Personally, I've found Tim Keller to be a big help in understanding how this works. I'll quote from his book The Reason for God. He says:
Religion operates on the principle "I obey--therefore I am accepted by God." But the operating principle of the gospel is "I am accepted by God through what Christ has done--therefore I obey." Two people living their lives on the basis of these two different principles may sit next to each other in the church pew. They both pray, give money generously, and are loyal and faithful to their family and church, trying to live decent lives. However, they do so out of radically different motivations in two radically different spiritual identities, and the result is two radically different kinds of lives.
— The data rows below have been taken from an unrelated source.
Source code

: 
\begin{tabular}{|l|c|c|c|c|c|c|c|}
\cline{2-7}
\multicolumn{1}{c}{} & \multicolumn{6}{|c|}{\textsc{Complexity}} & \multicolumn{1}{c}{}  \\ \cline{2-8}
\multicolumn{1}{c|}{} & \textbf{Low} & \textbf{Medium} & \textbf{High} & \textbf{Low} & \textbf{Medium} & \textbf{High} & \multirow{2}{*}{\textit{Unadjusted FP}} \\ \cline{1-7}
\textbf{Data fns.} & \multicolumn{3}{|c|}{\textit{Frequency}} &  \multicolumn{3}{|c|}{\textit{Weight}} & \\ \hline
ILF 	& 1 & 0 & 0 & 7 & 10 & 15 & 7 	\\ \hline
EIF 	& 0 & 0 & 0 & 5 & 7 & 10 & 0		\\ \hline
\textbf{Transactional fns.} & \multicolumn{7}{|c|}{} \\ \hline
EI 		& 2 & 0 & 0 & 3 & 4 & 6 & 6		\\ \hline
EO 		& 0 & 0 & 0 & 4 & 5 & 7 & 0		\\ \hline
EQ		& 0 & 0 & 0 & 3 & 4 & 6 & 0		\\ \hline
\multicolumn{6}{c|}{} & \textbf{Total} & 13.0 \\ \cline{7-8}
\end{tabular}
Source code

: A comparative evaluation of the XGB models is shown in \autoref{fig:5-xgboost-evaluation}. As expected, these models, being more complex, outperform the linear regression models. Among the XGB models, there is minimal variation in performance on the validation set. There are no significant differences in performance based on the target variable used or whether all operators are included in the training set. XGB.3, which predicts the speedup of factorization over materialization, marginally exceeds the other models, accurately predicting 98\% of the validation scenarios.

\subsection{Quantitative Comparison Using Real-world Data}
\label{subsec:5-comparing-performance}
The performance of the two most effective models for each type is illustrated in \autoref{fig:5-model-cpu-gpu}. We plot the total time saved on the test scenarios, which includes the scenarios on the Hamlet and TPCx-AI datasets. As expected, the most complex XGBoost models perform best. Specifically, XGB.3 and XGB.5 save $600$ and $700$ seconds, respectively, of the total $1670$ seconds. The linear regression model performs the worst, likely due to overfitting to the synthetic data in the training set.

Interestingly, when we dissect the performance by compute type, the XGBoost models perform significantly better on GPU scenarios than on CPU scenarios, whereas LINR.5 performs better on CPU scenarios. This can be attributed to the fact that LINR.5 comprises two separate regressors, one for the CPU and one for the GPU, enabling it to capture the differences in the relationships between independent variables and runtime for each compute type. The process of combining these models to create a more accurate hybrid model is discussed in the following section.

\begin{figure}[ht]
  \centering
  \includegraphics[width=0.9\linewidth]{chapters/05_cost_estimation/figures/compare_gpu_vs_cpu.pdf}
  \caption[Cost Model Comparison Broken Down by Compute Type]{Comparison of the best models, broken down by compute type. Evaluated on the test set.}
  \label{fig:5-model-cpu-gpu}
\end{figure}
The primary difference is that of motivation. In religion, we try to obey the divine standards out of fear. We believe that if we don't obey we are going to lose God's blessing in this world and the next. In the gospel, the motivation is one of gratitude for the blessing we have already received because of Christ. While the moralist is forced into obedience, motivated by fear of rejection, a Christian rushes into obedience, motivated by a desire to please and resemble the one who gave his life for us.
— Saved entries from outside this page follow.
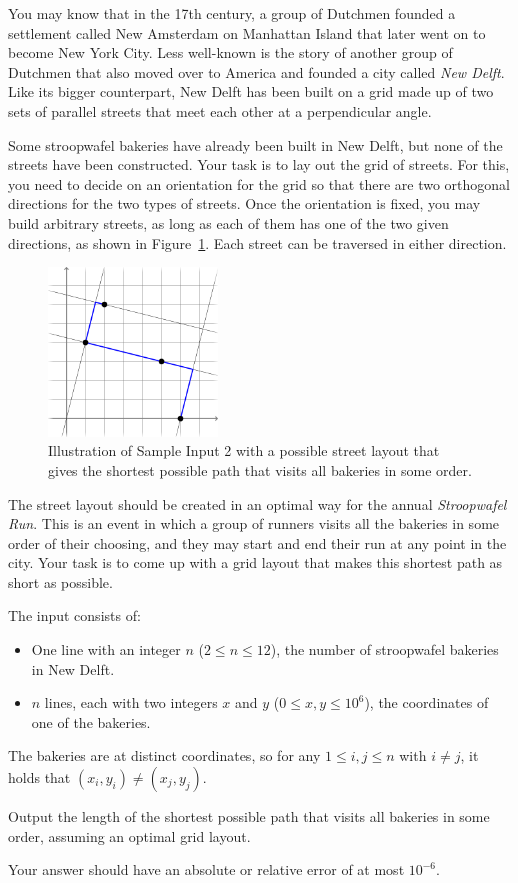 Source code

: 
You may know that in the 17th century, a group of Dutchmen founded a settlement called New Amsterdam on Manhattan Island that later went on to become New York City.
Less well-known is the story of another group of Dutchmen that also moved over to America and founded a city called \emph{New Delft}.
Like its bigger counterpart, New Delft has been built on a grid made up of two sets of parallel streets that meet each other at a perpendicular angle.

Some stroopwafel bakeries have already been built in New Delft, but none of the streets have been constructed.
Your task is to lay out the grid of streets.
For this, you need to decide on an orientation for the grid so that there are two orthogonal directions for the two types of streets.
Once the orientation is fixed, you may build arbitrary streets, as long as each of them has one of the two given directions, as shown in Figure~\ref{fig:tour}.
Each street can be traversed in either direction.

\begin{figure}[!h]
  \centering
  \includegraphics[width=0.4\textwidth]{sample2.pdf}
  \caption{Illustration of Sample Input 2 with a possible street layout that gives the shortest possible path that visits all bakeries in some order.}
  \label{fig:tour}
\end{figure}

The street layout should be created in an optimal way for the annual \emph{Stroopwafel Run}.
This is an event in which a group of runners visits all the bakeries in some order of their choosing, and they may start and end their run at any point in the city.
Your task is to come up with a grid layout that makes this shortest path as short as possible.

\begin{Input}
  The input consists of:
  \begin{itemize}
    \item One line with an integer $n$ ($2 \le n \le 12$), the number of stroopwafel bakeries in New Delft.
    \item $n$ lines, each with two integers $x$ and $y$ ($0 \le x,y \le 10^6$), the coordinates of one of the bakeries.
  \end{itemize}
  The bakeries are at distinct coordinates, so for any $1 \le i,j \le n$ with $i \neq j$, it holds that $(x_i, y_i) \neq (x_j, y_j)$.
\end{Input}

\begin{Output}
  Output the length of the shortest possible path that visits all bakeries in some order, assuming an optimal grid layout.

  Your answer should have an absolute or relative error of at most $10^{-6}$.
\end{Output}
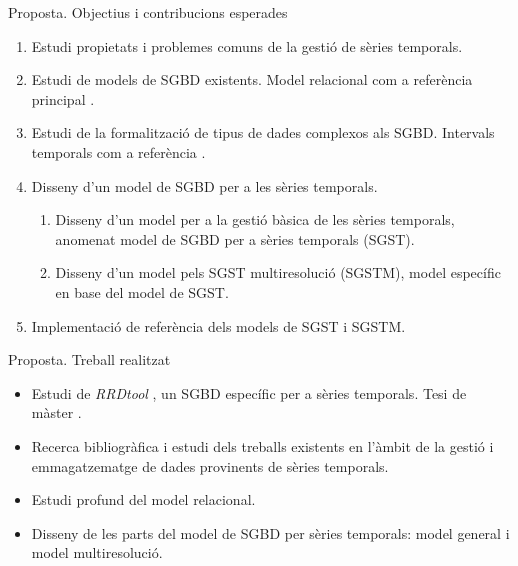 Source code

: \begin{frame}{Proposta. Objectius i contribucions esperades}


\begin{enumerate}

  \item Estudi  propietats i problemes comuns de la gestió de sèries temporals.

  \item Estudi de models de SGBD existents.  Model relacional com a
    referència principal \parencite{date:introduction,date06}.

  \item Estudi de la formalització de tipus de dades complexos als
    SGBD. Intervals temporals com a
    referència \parencite{date02:_tempor_data_relat_model}.

  \item Disseny d'un model de SGBD per a les sèries temporals. 

    \begin{enumerate}
    \item Disseny d'un model per a la gestió bàsica de les sèries
      temporals, anomenat model de SGBD per a sèries temporals (SGST).

    \item Disseny d'un model pels SGST multiresolució (SGSTM), model
      específic en base del model de SGST.
    \end{enumerate}

  \item Implementació de referència dels models de SGST i SGSTM. 

\end{enumerate}

\end{frame}





\begin{frame}{Proposta. Treball realitzat}

  \begin{itemize}
  \item Estudi de \emph{RRDtool} \parencite{rrdtool}, un SGBD
    específic per a sèries temporals. Tesi de
    màster \parencite{llusa11:tfm}.

  \item Recerca bibliogràfica i estudi dels treballs existents en
    l'àmbit de la gestió i emmagatzematge de dades provinents de
    sèries temporals.

  \item Estudi profund del model relacional. 

  \item Disseny de les parts del model de SGBD per sèries temporals:
    model general i model multiresolució.

  \end{itemize}

\end{frame}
I've long lived my life with a constant fear of failure. I'm afraid to try new things because I'm afraid of the consequences of failing at them. That's carried over into my Christian life. I've been afraid to do things for God because I've been afraid of lousing them up and making a bigger mess. Keller (along with C.J. Mahaney and John Piper) has taught me that I can't possibly be any worse than I am. I don't have to worry about God's unhappiness if I fail to live up to his standards and I don't have to bend myself into a pretzel trying to be perfect. Jesus already paid for every single one of my rebellions and moral failures.
I am free to live out my life without endless agonizing over every decision. I'm free to go out and "just do it". I don't have to figure out how to be perfect before doing "it". Whatever I decide I want "it" to be. In a way, I feel like my options are opening up for the first time ever.
Will I do it? Will I step out and do something for God? Will I prove that God is more important than my stuff? Or will I still refuse to take risks, because I don't want to endanger my stuff? Will I use my life profitably or will I waste it?